Assigned task → A verbatim transcript of the data that follows, free of images, is the expected result.

Entries provided →
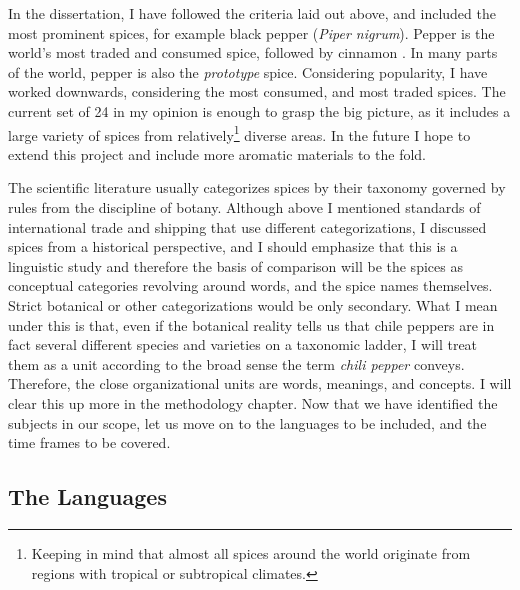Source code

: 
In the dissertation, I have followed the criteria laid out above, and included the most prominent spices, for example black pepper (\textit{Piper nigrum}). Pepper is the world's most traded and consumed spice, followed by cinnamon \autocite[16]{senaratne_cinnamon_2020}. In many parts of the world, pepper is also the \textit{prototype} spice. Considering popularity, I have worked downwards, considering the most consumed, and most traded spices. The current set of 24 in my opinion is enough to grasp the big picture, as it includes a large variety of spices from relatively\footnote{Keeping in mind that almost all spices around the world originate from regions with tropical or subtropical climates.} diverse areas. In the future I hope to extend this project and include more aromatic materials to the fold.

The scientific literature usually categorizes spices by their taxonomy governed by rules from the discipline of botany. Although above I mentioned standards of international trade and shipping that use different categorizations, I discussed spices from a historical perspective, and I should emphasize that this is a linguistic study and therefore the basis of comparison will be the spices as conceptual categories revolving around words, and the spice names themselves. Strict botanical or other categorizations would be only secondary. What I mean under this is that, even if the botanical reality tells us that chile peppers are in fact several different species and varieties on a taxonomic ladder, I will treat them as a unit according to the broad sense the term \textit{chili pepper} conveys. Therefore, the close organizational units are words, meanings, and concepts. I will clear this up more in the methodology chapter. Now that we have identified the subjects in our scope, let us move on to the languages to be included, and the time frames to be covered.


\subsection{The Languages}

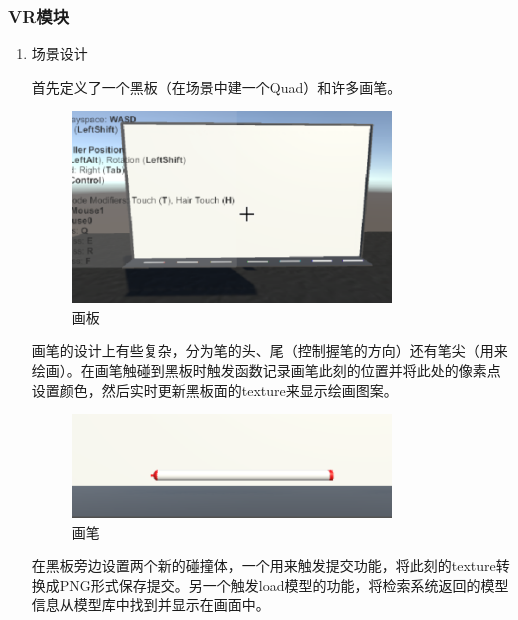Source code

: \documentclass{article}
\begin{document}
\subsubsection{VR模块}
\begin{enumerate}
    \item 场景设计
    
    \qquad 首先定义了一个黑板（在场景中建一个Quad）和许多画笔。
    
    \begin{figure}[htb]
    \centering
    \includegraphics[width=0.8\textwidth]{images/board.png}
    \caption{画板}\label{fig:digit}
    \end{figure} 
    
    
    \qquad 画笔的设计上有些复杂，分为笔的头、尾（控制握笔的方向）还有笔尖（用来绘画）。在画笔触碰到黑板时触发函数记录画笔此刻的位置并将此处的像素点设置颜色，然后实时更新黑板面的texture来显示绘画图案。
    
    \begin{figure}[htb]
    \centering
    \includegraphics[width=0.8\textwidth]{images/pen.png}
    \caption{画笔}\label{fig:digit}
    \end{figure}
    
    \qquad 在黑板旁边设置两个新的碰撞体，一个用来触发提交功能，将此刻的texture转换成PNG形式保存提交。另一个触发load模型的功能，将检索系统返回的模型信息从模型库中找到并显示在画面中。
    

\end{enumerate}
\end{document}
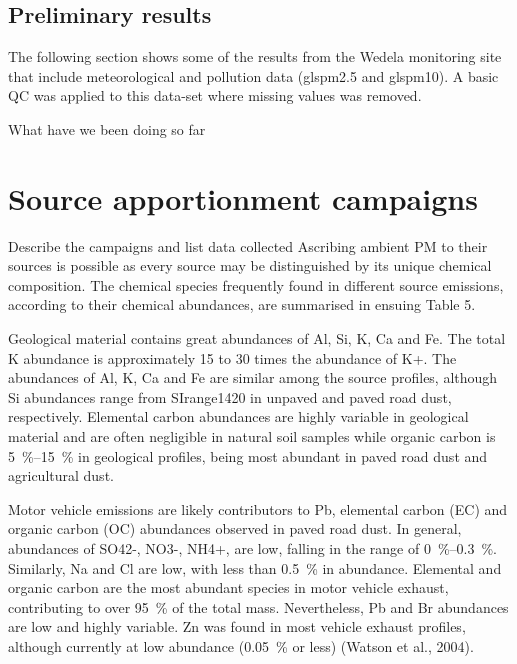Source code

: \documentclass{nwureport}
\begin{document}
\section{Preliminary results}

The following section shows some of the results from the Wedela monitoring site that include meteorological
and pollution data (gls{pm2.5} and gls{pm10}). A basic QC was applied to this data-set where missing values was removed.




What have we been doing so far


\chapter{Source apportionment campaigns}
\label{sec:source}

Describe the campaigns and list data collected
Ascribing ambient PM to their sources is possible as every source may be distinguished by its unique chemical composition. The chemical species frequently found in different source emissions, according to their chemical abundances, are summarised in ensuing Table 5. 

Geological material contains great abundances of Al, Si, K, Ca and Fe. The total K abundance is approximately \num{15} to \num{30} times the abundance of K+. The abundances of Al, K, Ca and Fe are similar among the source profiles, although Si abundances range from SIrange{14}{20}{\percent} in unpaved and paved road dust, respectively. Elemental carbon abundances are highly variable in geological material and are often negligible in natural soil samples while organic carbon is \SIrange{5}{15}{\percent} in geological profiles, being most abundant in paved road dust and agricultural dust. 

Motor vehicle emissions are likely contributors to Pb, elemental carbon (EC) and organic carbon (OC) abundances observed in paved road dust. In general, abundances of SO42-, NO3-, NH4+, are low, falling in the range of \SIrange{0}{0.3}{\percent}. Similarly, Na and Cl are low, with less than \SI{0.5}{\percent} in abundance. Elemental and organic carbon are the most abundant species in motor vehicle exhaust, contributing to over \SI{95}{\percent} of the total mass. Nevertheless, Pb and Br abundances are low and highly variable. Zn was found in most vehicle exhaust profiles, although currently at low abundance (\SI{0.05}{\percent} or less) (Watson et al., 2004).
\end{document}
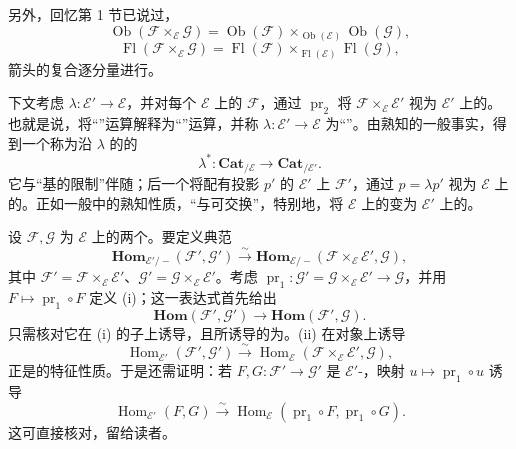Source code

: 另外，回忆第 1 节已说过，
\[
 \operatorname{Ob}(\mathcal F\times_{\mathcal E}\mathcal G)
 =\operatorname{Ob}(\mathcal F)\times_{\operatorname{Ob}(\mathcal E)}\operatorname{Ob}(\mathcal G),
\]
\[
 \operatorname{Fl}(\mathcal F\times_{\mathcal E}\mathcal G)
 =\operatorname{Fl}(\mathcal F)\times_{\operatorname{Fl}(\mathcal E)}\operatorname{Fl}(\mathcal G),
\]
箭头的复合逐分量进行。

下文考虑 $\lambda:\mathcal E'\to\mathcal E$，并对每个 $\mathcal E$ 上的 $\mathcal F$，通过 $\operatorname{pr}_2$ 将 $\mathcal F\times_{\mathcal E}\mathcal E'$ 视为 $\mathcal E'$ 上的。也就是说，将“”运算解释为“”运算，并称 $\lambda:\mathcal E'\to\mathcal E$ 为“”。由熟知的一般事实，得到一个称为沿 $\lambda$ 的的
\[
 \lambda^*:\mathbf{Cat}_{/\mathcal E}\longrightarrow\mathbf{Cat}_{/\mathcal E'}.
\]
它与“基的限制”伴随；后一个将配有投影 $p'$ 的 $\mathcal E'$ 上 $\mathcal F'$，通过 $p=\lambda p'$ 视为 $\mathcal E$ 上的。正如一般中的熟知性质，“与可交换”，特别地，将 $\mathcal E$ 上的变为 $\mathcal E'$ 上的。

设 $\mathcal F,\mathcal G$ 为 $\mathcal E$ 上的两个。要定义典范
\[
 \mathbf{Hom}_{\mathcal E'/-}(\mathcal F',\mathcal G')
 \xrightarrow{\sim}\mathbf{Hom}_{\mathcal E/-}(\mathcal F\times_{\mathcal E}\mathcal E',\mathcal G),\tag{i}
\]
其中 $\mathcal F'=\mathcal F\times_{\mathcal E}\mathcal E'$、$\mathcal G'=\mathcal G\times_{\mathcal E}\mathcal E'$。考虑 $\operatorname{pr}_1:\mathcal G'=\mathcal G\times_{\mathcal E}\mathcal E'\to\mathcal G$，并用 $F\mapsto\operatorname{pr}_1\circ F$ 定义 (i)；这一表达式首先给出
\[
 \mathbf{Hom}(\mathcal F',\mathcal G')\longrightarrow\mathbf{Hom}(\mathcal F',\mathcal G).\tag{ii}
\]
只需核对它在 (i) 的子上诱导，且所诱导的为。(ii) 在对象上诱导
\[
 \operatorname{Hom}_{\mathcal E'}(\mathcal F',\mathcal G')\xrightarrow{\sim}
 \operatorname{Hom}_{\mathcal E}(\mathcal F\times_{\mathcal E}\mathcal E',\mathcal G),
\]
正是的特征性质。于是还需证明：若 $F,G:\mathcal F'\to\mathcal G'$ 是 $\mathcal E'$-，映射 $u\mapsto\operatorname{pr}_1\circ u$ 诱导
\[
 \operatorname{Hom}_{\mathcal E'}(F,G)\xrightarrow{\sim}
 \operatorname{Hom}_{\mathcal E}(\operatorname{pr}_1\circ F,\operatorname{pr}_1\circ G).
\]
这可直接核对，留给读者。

Reply to the exercise →
Source code

: 
In the dissertation, I have followed the criteria laid out above, and included the most prominent spices, for example black pepper (\textit{Piper nigrum}). Pepper is the world's most traded and consumed spice, followed by cinnamon \autocite[16]{senaratne_cinnamon_2020}. In many parts of the world, pepper is also the \textit{prototype} spice. Considering popularity, I have worked downwards, considering the most consumed, and most traded spices. The current set of 24 in my opinion is enough to grasp the big picture, as it includes a large variety of spices from relatively\footnote{Keeping in mind that almost all spices around the world originate from regions with tropical or subtropical climates.} diverse areas. In the future I hope to extend this project and include more aromatic materials to the fold.

The scientific literature usually categorizes spices by their taxonomy governed by rules from the discipline of botany. Although above I mentioned standards of international trade and shipping that use different categorizations, I discussed spices from a historical perspective, and I should emphasize that this is a linguistic study and therefore the basis of comparison will be the spices as conceptual categories revolving around words, and the spice names themselves. Strict botanical or other categorizations would be only secondary. What I mean under this is that, even if the botanical reality tells us that chile peppers are in fact several different species and varieties on a taxonomic ladder, I will treat them as a unit according to the broad sense the term \textit{chili pepper} conveys. Therefore, the close organizational units are words, meanings, and concepts. I will clear this up more in the methodology chapter. Now that we have identified the subjects in our scope, let us move on to the languages to be included, and the time frames to be covered.


\subsection{The Languages}

Source code

: \documentclass{article}
\begin{document}
\subsubsection{VR模块}
\begin{enumerate}
    \item 场景设计
    
    \qquad 首先定义了一个黑板（在场景中建一个Quad）和许多画笔。
    
    \begin{figure}[htb]
    \centering
    \includegraphics[width=0.8\textwidth]{images/board.png}
    \caption{画板}\label{fig:digit}
    \end{figure} 
    
    
    \qquad 画笔的设计上有些复杂，分为笔的头、尾（控制握笔的方向）还有笔尖（用来绘画）。在画笔触碰到黑板时触发函数记录画笔此刻的位置并将此处的像素点设置颜色，然后实时更新黑板面的texture来显示绘画图案。
    
    \begin{figure}[htb]
    \centering
    \includegraphics[width=0.8\textwidth]{images/pen.png}
    \caption{画笔}\label{fig:digit}
    \end{figure}
    
    \qquad 在黑板旁边设置两个新的碰撞体，一个用来触发提交功能，将此刻的texture转换成PNG形式保存提交。另一个触发load模型的功能，将检索系统返回的模型信息从模型库中找到并显示在画面中。
    

\end{enumerate}
\end{document}
Source code

: \documentclass{nwureport}
\begin{document}
\section{Preliminary results}

The following section shows some of the results from the Wedela monitoring site that include meteorological
and pollution data (gls{pm2.5} and gls{pm10}). A basic QC was applied to this data-set where missing values was removed.




What have we been doing so far


\chapter{Source apportionment campaigns}
\label{sec:source}

Describe the campaigns and list data collected
Ascribing ambient PM to their sources is possible as every source may be distinguished by its unique chemical composition. The chemical species frequently found in different source emissions, according to their chemical abundances, are summarised in ensuing Table 5. 

Geological material contains great abundances of Al, Si, K, Ca and Fe. The total K abundance is approximately \num{15} to \num{30} times the abundance of K+. The abundances of Al, K, Ca and Fe are similar among the source profiles, although Si abundances range from SIrange{14}{20}{\percent} in unpaved and paved road dust, respectively. Elemental carbon abundances are highly variable in geological material and are often negligible in natural soil samples while organic carbon is \SIrange{5}{15}{\percent} in geological profiles, being most abundant in paved road dust and agricultural dust. 

Motor vehicle emissions are likely contributors to Pb, elemental carbon (EC) and organic carbon (OC) abundances observed in paved road dust. In general, abundances of SO42-, NO3-, NH4+, are low, falling in the range of \SIrange{0}{0.3}{\percent}. Similarly, Na and Cl are low, with less than \SI{0.5}{\percent} in abundance. Elemental and organic carbon are the most abundant species in motor vehicle exhaust, contributing to over \SI{95}{\percent} of the total mass. Nevertheless, Pb and Br abundances are low and highly variable. Zn was found in most vehicle exhaust profiles, although currently at low abundance (\SI{0.05}{\percent} or less) (Watson et al., 2004).
\end{document}
Source code

: 另外，回忆第 1 节已说过，
\[
 \operatorname{Ob}(\mathcal F\times_{\mathcal E}\mathcal G)
 =\operatorname{Ob}(\mathcal F)\times_{\operatorname{Ob}(\mathcal E)}\operatorname{Ob}(\mathcal G),
\]
\[
 \operatorname{Fl}(\mathcal F\times_{\mathcal E}\mathcal G)
 =\operatorname{Fl}(\mathcal F)\times_{\operatorname{Fl}(\mathcal E)}\operatorname{Fl}(\mathcal G),
\]
箭头的复合逐分量进行。

下文考虑 $\lambda:\mathcal E'\to\mathcal E$，并对每个 $\mathcal E$ 上的 $\mathcal F$，通过 $\operatorname{pr}_2$ 将 $\mathcal F\times_{\mathcal E}\mathcal E'$ 视为 $\mathcal E'$ 上的。也就是说，将“”运算解释为“”运算，并称 $\lambda:\mathcal E'\to\mathcal E$ 为“”。由熟知的一般事实，得到一个称为沿 $\lambda$ 的的
\[
 \lambda^*:\mathbf{Cat}_{/\mathcal E}\longrightarrow\mathbf{Cat}_{/\mathcal E'}.
\]
它与“基的限制”伴随；后一个将配有投影 $p'$ 的 $\mathcal E'$ 上 $\mathcal F'$，通过 $p=\lambda p'$ 视为 $\mathcal E$ 上的。正如一般中的熟知性质，“与可交换”，特别地，将 $\mathcal E$ 上的变为 $\mathcal E'$ 上的。

设 $\mathcal F,\mathcal G$ 为 $\mathcal E$ 上的两个。要定义典范
\[
 \mathbf{Hom}_{\mathcal E'/-}(\mathcal F',\mathcal G')
 \xrightarrow{\sim}\mathbf{Hom}_{\mathcal E/-}(\mathcal F\times_{\mathcal E}\mathcal E',\mathcal G),\tag{i}
\]
其中 $\mathcal F'=\mathcal F\times_{\mathcal E}\mathcal E'$、$\mathcal G'=\mathcal G\times_{\mathcal E}\mathcal E'$。考虑 $\operatorname{pr}_1:\mathcal G'=\mathcal G\times_{\mathcal E}\mathcal E'\to\mathcal G$，并用 $F\mapsto\operatorname{pr}_1\circ F$ 定义 (i)；这一表达式首先给出
\[
 \mathbf{Hom}(\mathcal F',\mathcal G')\longrightarrow\mathbf{Hom}(\mathcal F',\mathcal G).\tag{ii}
\]
只需核对它在 (i) 的子上诱导，且所诱导的为。(ii) 在对象上诱导
\[
 \operatorname{Hom}_{\mathcal E'}(\mathcal F',\mathcal G')\xrightarrow{\sim}
 \operatorname{Hom}_{\mathcal E}(\mathcal F\times_{\mathcal E}\mathcal E',\mathcal G),
\]
正是的特征性质。于是还需证明：若 $F,G:\mathcal F'\to\mathcal G'$ 是 $\mathcal E'$-，映射 $u\mapsto\operatorname{pr}_1\circ u$ 诱导
\[
 \operatorname{Hom}_{\mathcal E'}(F,G)\xrightarrow{\sim}
 \operatorname{Hom}_{\mathcal E}(\operatorname{pr}_1\circ F,\operatorname{pr}_1\circ G).
\]
这可直接核对，留给读者。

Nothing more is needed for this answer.